Putin reiterated the use of nuclear weapons was spelled out in the
Kremlin's nuclear doctrine, which sets out the conditions under
which it would use such a weapon: broadly a response to an attack
using nuclear or other weapons of mass destruction, or the use of
conventional weapons against Russia "when the very existence of the
state is put under threat."
"Weapons exist in order to use them," Putin said. "We have our own
principles."
CNN reported on Saturday the administration of U.S. President Joe
Biden was specifically concerned in 2022 that Russia might use a
tactical or battlefield nuclear weapon in Ukraine.
Putin said he had never felt the need to use nuclear weapons in
Ukraine.
TALKS?
Putin said Russia was ready for serious talks on Ukraine.

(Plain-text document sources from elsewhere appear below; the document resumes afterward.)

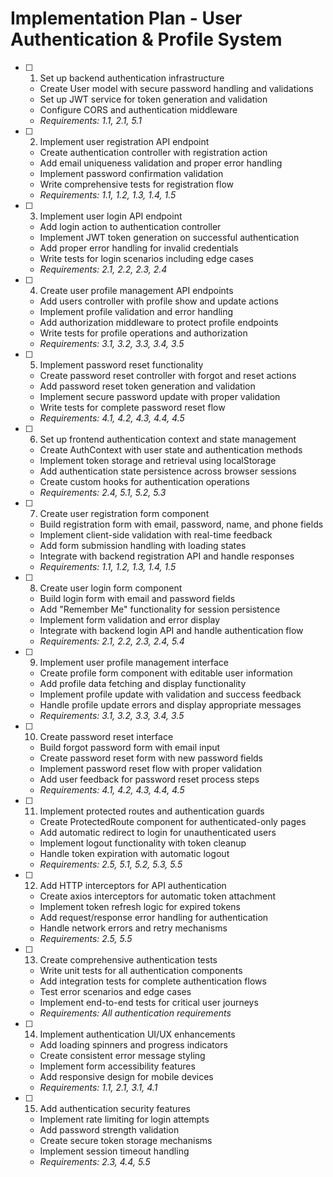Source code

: # Implementation Plan - User Authentication & Profile System

- [ ] 1. Set up backend authentication infrastructure
  - Create User model with secure password handling and validations
  - Set up JWT service for token generation and validation
  - Configure CORS and authentication middleware
  - _Requirements: 1.1, 2.1, 5.1_

- [ ] 2. Implement user registration API endpoint
  - Create authentication controller with registration action
  - Add email uniqueness validation and proper error handling
  - Implement password confirmation validation
  - Write comprehensive tests for registration flow
  - _Requirements: 1.1, 1.2, 1.3, 1.4, 1.5_

- [ ] 3. Implement user login API endpoint
  - Add login action to authentication controller
  - Implement JWT token generation on successful authentication
  - Add proper error handling for invalid credentials
  - Write tests for login scenarios including edge cases
  - _Requirements: 2.1, 2.2, 2.3, 2.4_

- [ ] 4. Create user profile management API endpoints
  - Add users controller with profile show and update actions
  - Implement profile validation and error handling
  - Add authorization middleware to protect profile endpoints
  - Write tests for profile operations and authorization
  - _Requirements: 3.1, 3.2, 3.3, 3.4, 3.5_

- [ ] 5. Implement password reset functionality
  - Create password reset controller with forgot and reset actions
  - Add password reset token generation and validation
  - Implement secure password update with proper validation
  - Write tests for complete password reset flow
  - _Requirements: 4.1, 4.2, 4.3, 4.4, 4.5_

- [ ] 6. Set up frontend authentication context and state management
  - Create AuthContext with user state and authentication methods
  - Implement token storage and retrieval using localStorage
  - Add authentication state persistence across browser sessions
  - Create custom hooks for authentication operations
  - _Requirements: 2.4, 5.1, 5.2, 5.3_

- [ ] 7. Create user registration form component
  - Build registration form with email, password, name, and phone fields
  - Implement client-side validation with real-time feedback
  - Add form submission handling with loading states
  - Integrate with backend registration API and handle responses
  - _Requirements: 1.1, 1.2, 1.3, 1.4, 1.5_

- [ ] 8. Create user login form component
  - Build login form with email and password fields
  - Add "Remember Me" functionality for session persistence
  - Implement form validation and error display
  - Integrate with backend login API and handle authentication flow
  - _Requirements: 2.1, 2.2, 2.3, 2.4, 5.4_

- [ ] 9. Implement user profile management interface
  - Create profile form component with editable user information
  - Add profile data fetching and display functionality
  - Implement profile update with validation and success feedback
  - Handle profile update errors and display appropriate messages
  - _Requirements: 3.1, 3.2, 3.3, 3.4, 3.5_

- [ ] 10. Create password reset interface
  - Build forgot password form with email input
  - Create password reset form with new password fields
  - Implement password reset flow with proper validation
  - Add user feedback for password reset process steps
  - _Requirements: 4.1, 4.2, 4.3, 4.4, 4.5_

- [ ] 11. Implement protected routes and authentication guards
  - Create ProtectedRoute component for authenticated-only pages
  - Add automatic redirect to login for unauthenticated users
  - Implement logout functionality with token cleanup
  - Handle token expiration with automatic logout
  - _Requirements: 2.5, 5.1, 5.2, 5.3, 5.5_

- [ ] 12. Add HTTP interceptors for API authentication
  - Create axios interceptors for automatic token attachment
  - Implement token refresh logic for expired tokens
  - Add request/response error handling for authentication
  - Handle network errors and retry mechanisms
  - _Requirements: 2.5, 5.5_

- [ ] 13. Create comprehensive authentication tests
  - Write unit tests for all authentication components
  - Add integration tests for complete authentication flows
  - Test error scenarios and edge cases
  - Implement end-to-end tests for critical user journeys
  - _Requirements: All authentication requirements_

- [ ] 14. Implement authentication UI/UX enhancements
  - Add loading spinners and progress indicators
  - Create consistent error message styling
  - Implement form accessibility features
  - Add responsive design for mobile devices
  - _Requirements: 1.1, 2.1, 3.1, 4.1_

- [ ] 15. Add authentication security features
  - Implement rate limiting for login attempts
  - Add password strength validation
  - Create secure token storage mechanisms
  - Implement session timeout handling
  - _Requirements: 2.3, 4.4, 5.5_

"Russia is ready for negotiations on Ukraine, but they should be
based on reality - and not on cravings after the use of psychotropic
drugs," Putin said.
Reuters reported last month that Putin's suggestion of a ceasefire
in Ukraine to freeze the war was rejected by the U.S. after contacts
between intermediaries.
U.S. Central Intelligence Agency Director William Burns warned
earlier this week that if the West did not provide proper support
for Ukraine, Kyiv would lose more territory to Russia which would
embolden Chinese President Xi Jinping.
Burns, a former U.S. ambassador to Russia, told the Senate
Intelligence Committee it was in U.S. interests to support Ukraine
to allow it to get into a stronger position before talks.
Putin said he trusted no one and Russia would need written security
guarantees in the event of a settlement.
"I don't trust anyone, but we need guarantees, and guarantees must
be spelled out, they must be such that we would be satisfied," Putin
said.
(Reporting by Guy Faulconbridge in Moscow and Lidia Kelly in
Melbourne; Editing by Lincoln Feast.)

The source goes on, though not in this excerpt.